Not all carbs and fats are created equally, and you still need complex carbs and healthy fats in moderation to sustain your energy and support vital body functions. Without them, your body may resort to using protein and muscles stores, instead. Two pieces of wheat toast with butter or avocado is a great way to get your carbs and fats (much better than two doughnuts and a tall Frappuccino). Just keep all your food groups in moderation.
Myth #2: Consuming too much protein and/or lifting weights will make you bulky
Many people, especially women, may try to avoid eating protein or lifting weights so they don’t “bulk up.” Protein is vital, however, for more than just muscle mass. Protein is in your bones, cartilage, skin, hair, and nails. Your body also uses protein to repair tissue, and protein can keep you fuller longer. Plus, building muscle through strength exercise, like weightlifting, can strengthen your bones, help with weight loss, and improve your body composition. So, pick up a set of weights a couple of times a week; your body will thank you.
Myth #3: Exercise is the most important factor in losing weight.
Exercise can certainly help you lose weight, but it’s only a small part of the weight loss equation. Your weight is determined 20% by exercise and 80% by what you eat. How much you run your body’s engine isn’t as important as what you put in it. If you want to change your weight, change what you put in your body. Focus on fruits, vegetables, whole grains, and lean proteins. Of course, exercise is still important. Exercise supports a healthy heart, can keep your stress levels low, and helps build muscle and burn calories.

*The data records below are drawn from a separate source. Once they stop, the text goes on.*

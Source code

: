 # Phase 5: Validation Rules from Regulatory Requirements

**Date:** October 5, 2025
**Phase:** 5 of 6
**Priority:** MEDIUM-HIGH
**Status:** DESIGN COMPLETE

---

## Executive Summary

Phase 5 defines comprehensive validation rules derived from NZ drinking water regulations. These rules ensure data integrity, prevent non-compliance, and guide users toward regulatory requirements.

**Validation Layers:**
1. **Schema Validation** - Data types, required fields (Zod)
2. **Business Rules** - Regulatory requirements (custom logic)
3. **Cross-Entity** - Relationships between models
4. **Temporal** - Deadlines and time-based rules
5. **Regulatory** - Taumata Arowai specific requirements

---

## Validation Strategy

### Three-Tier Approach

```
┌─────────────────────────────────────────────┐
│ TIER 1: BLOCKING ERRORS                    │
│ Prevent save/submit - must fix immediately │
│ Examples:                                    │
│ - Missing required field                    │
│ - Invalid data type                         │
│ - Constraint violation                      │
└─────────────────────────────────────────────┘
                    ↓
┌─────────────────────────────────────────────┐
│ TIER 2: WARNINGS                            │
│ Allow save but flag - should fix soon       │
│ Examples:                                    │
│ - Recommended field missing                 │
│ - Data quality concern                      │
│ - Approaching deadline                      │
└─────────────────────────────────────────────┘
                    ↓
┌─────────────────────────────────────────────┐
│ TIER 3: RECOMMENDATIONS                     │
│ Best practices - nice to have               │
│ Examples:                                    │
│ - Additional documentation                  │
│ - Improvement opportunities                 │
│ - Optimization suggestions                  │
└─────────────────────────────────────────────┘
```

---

If you’re only paying attention to your exercise, though, and not your eating habits, you won’t see nearly as much progress.
Myth #4: If you’re hungry, you’re losing weight.
This myth has some basis since a calorie deficit (more calories expended than calories eaten) will generally lead to weight loss. Intermittent fasting can also be an effective way to lose weight after you consult with your doctor. However, starving yourself or frequently going without food for 24 hours or longer is not a sustainable way to lose weight. Your body may go into “starvation mode” and hold on to more calories in an effort to preserve energy since your body is built to survive. If you’re planning to lose weight and keep those pounds off, do it in a way you can keep up long term!